Although obesity, already recognized as a worldwide epidemic, is associated with multiple comorbid conditions, one of its most underrated effects is its impact on the resource utilization and complications accompanying surgery [1, 2]. Likewise, sarcopenia is considered as one of the most important causes of functional decline and adverse health outcomes, particularly in the elderly [3, 4]. In this issue of Digestive Diseases and Sciences, Chen et al. [5] perfectly demonstrate the impact of sarcopenia, visceral obesity, and age on the surgical management of colorectal cancer, reporting an increased risk of postoperative complications. The authors, in a prospective study, used objective metrics to define visceral obesity and sarcopenia via cross-sectional computed tomography (CT), conditions associated with increased mortality after major elective abdominal surgery [6]. In addition to CT imaging, the authors also used muscle strength and physical performance to further characterize sarcopenia. In doing this, the authors gathered important data necessary to meet their objective, which was to ascertain the combined impact of visceral obesity and sarcopenia on short-term outcomes in patients undergoing colorectal surgery for cancer.

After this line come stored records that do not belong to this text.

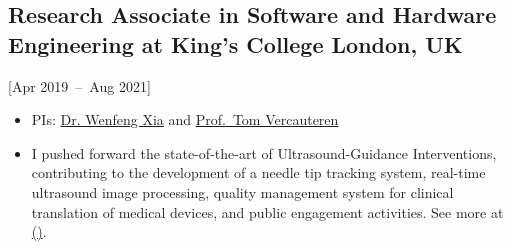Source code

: \documentclass{mycv}
\begin{document}
\subsection{Research Associate in Software and Hardware Engineering at King's College London, UK}[Apr 2019~--~Aug 2021]
\begin{itemize}
  \item PIs: \href{https://www.purlkcl.org/}{Dr. Wenfeng Xia} and \href{https://cai4cai.ml}{Prof.~Tom Vercauteren}
  \item 
I pushed forward the state-of-the-art of Ultrasound-Guidance Interventions, 
	contributing to the development of a needle tip tracking system, real-time ultrasound image processing, 
	quality management system for clinical translation of medical devices, and public engagement activities.
	See more at \href{https://cai4cai.ml/author/miguel-xochicale/}{(\faExternalLink*)}.
\end{itemize}


\end{document}
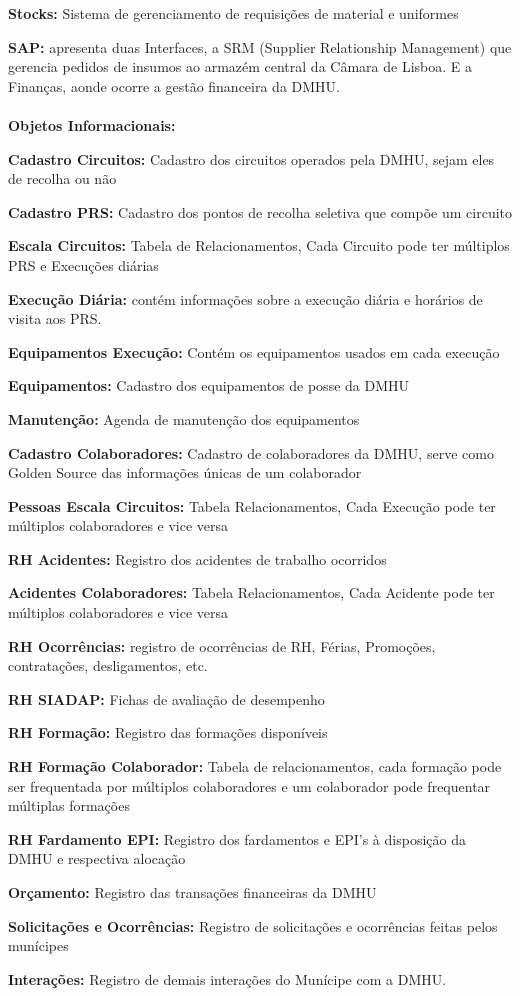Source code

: \documentclass[12pt,a4paper,final]{article}
\begin{document}
    \textbf{Stocks:} Sistema de gerenciamento de requisições de material e uniformes

    \textbf{SAP:} apresenta duas Interfaces, a SRM (Supplier Relationship Management) que gerencia pedidos de insumos ao armazém central da Câmara de Lisboa. E a Finanças, aonde ocorre a gestão financeira da DMHU.
\\
    \\
    \textbf{Objetos Informacionais:}

    \textbf{Cadastro Circuitos:} Cadastro dos circuitos operados pela DMHU, sejam eles de recolha ou não

    \textbf{Cadastro PRS:} Cadastro dos pontos de recolha seletiva que compõe um circuito

    \textbf{Escala Circuitos:} Tabela de Relacionamentos, Cada Circuito pode ter múltiplos PRS e Execuções diárias

    \textbf{Execução Diária:} contém informações sobre a execução diária e horários de visita aos PRS.

    \textbf{Equipamentos Execução:} Contém os equipamentos usados em cada execução

    \textbf{Equipamentos:} Cadastro dos equipamentos de posse da DMHU

    \textbf{Manutenção:} Agenda de manutenção dos equipamentos

    \textbf{Cadastro Colaboradores:} Cadastro de colaboradores da DMHU, serve como Golden Source das informações únicas de um colaborador

    \textbf{Pessoas Escala Circuitos:} Tabela Relacionamentos, Cada Execução pode ter múltiplos colaboradores e vice versa

    \textbf{RH Acidentes:} Registro dos acidentes de trabalho ocorridos

    \textbf{Acidentes Colaboradores:} Tabela Relacionamentos, Cada Acidente pode ter múltiplos colaboradores e vice versa

    \textbf{RH Ocorrências:} registro de ocorrências de RH, Férias, Promoções, contratações, desligamentos, etc.

    \textbf{RH SIADAP:} Fichas de avaliação de desempenho

    \textbf{RH Formação:} Registro das formações disponíveis

    \textbf{RH Formação Colaborador:} Tabela de relacionamentos, cada formação pode ser frequentada por múltiplos colaboradores e um colaborador pode frequentar múltiplas formações

    \textbf{RH Fardamento EPI:} Registro dos fardamentos e EPI’s à disposição da DMHU e respectiva alocação

    \textbf{Orçamento:} Registro das transações financeiras da DMHU

    \textbf{Solicitações e Ocorrências:} Registro de solicitações e ocorrências feitas pelos munícipes

    \textbf{Interações:} Registro de demais interações do Munícipe com a DMHU.

    \newpage
    \nocite{*}
    \printbibliography
\end{document}
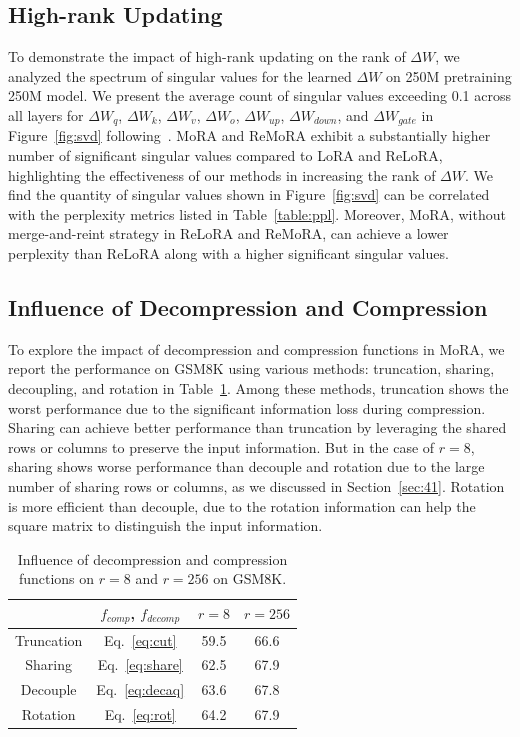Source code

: \documentclass[11pt]{article}
\begin{document}
\subsection{High-rank Updating}
To demonstrate the impact of high-rank updating on the rank of $\Delta W$, we analyzed the spectrum of singular values for the learned $\Delta W$ on 250M pretraining 250M model.
We present the average count of singular values exceeding 0.1 across all layers for $\Delta W_q$, $\Delta W_k$, $\Delta W_v$, $\Delta W_o$, $\Delta W_{up}$, $\Delta W_{down}$, and $\Delta W_{gate}$ in Figure~\ref{fig:svd} following~\cite{lialin2023stack}.
MoRA and ReMoRA exhibit a substantially higher number of significant singular values compared to LoRA and ReLoRA, highlighting the effectiveness of our methods in increasing the rank of $\Delta W$. We find the quantity of singular values shown in Figure~\ref{fig:svd} can be correlated with the perplexity metrics listed in Table~\ref{table:ppl}. Moreover, MoRA, without merge-and-reint strategy in ReLoRA and ReMoRA, can achieve a lower perplexity than ReLoRA along with a higher significant singular values.

\subsection{Influence of Decompression and Compression}

To explore the impact of decompression and compression functions in MoRA, we report the performance on GSM8K using various methods: truncation, sharing, decoupling, and rotation in Table~\ref{table:fun}.
Among these methods, truncation shows the worst performance due to the significant information loss during compression.
Sharing can achieve better performance than truncation by leveraging the shared rows or columns to preserve the input information.
But in the case of $r=8$, sharing shows worse performance than decouple and rotation due to the large number of sharing rows or columns, as we discussed in Section~\ref{sec:41}.
Rotation is more efficient than decouple, due to the rotation information can help the square matrix to distinguish the input information.


\begin{table}[h]
  \small
\centering
\begin{tabular}{cccc}
\toprule
& $f_{comp}$, $f_{decomp}$  & $r=8$ & $r=256$ \\
\midrule
Truncation & Eq.~\ref{eq:cut} & 59.5 &  66.6 \\
Sharing & Eq.~\ref{eq:share} & 62.5  &  67.9 \\
Decouple & Eq.~\ref{eq:decaq} & 63.6 & 67.8 \\
Rotation & Eq.~\ref{eq:rot} & 64.2   &  67.9\\
\bottomrule
\end{tabular}
\caption{Influence of decompression and compression functions on $r=8$ and $r=256$ on GSM8K.}
\label{table:fun}
\end{table}
\end{document}
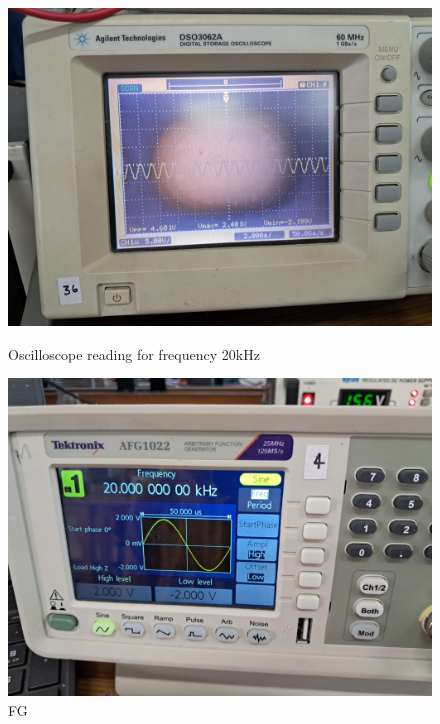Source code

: \documentclass[a4paper,12pt]{article}
\begin{document}
\begin{figure}[H]
    \centering
    \begin{minipage}[b]{0.45\textwidth}
        \centering
        \includegraphics[width=\textwidth]{fig/bp/20ko.jpeg}
        \caption{Oscilloscope reading for frequency 20kHz}
    \end{minipage}
    \hfill
    \begin{minipage}[b]{0.45\textwidth}
        \centering
        \includegraphics[width=\textwidth]{fig/bp/20k.jpeg}
        \caption{FG}
    \end{minipage}
\end{figure}
\end{document}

The authors noted that one-third of their patients were defined as having sarcopenia and that one-half of their patients had visceral obesity, not inconsequential numbers. The combination of sarcopenia and visceral obesity was an independent risk factor for total, surgical, and medical complications as well as increased hospital length-of-stay and cost. Interestingly, the use of laparoscopic-assisted surgical techniques was protective, indicating the importance of minimally invasive techniques among patients with obesity and sarcopenia, although it remains to be seen if this is the case with normal-risk patients.

Even though the authors identify obesity and sarcopenia as risk factors identified prior to colorectal cancer surgery, optimizing these risk factors preoperatively can be challenging, particularly in cancer patients when time is limited due to disease progression. Although the authors did not define the interval of time between cancer diagnosis and surgery, this time can be crucial to improving outcomes. Interventions for improving obesity and sarcopenia in the preoperative setting are currently not widely adopted. The most effective treatment for obesity is bariatric surgery, though given the multiple barriers to care as well as the amount of time need to maximize weight loss (i.e., 1 year), it is not a feasible intervention in the setting of cancer, unless it is offered to high-risk patients in the years before the diagnosis is made. “Pre-habilitation,” which includes exercise therapy and nutritional supplementation prior to surgery, has demonstrated beneficial effects on surgical patients [7]. In Michigan, a home-based, preoperative training program (mean duration of 34 days) was associated with a 31% reduction in hospital duration of stay and 28% lower total costs among patient undergoing major elective general and thoracic procedures, giving impetus for adopting the program more broadly. Thus, future studies on improving postoperative outcomes among patients with obesity and sarcopenia should also incorporate the impact of pre-habilitation programs, which can be initiated at the time of CT imaging. Given the time constraints in pursuing surgical management of cancer, it remains to be seen if obesity and sarcopenia can be treated at the “11th hour.”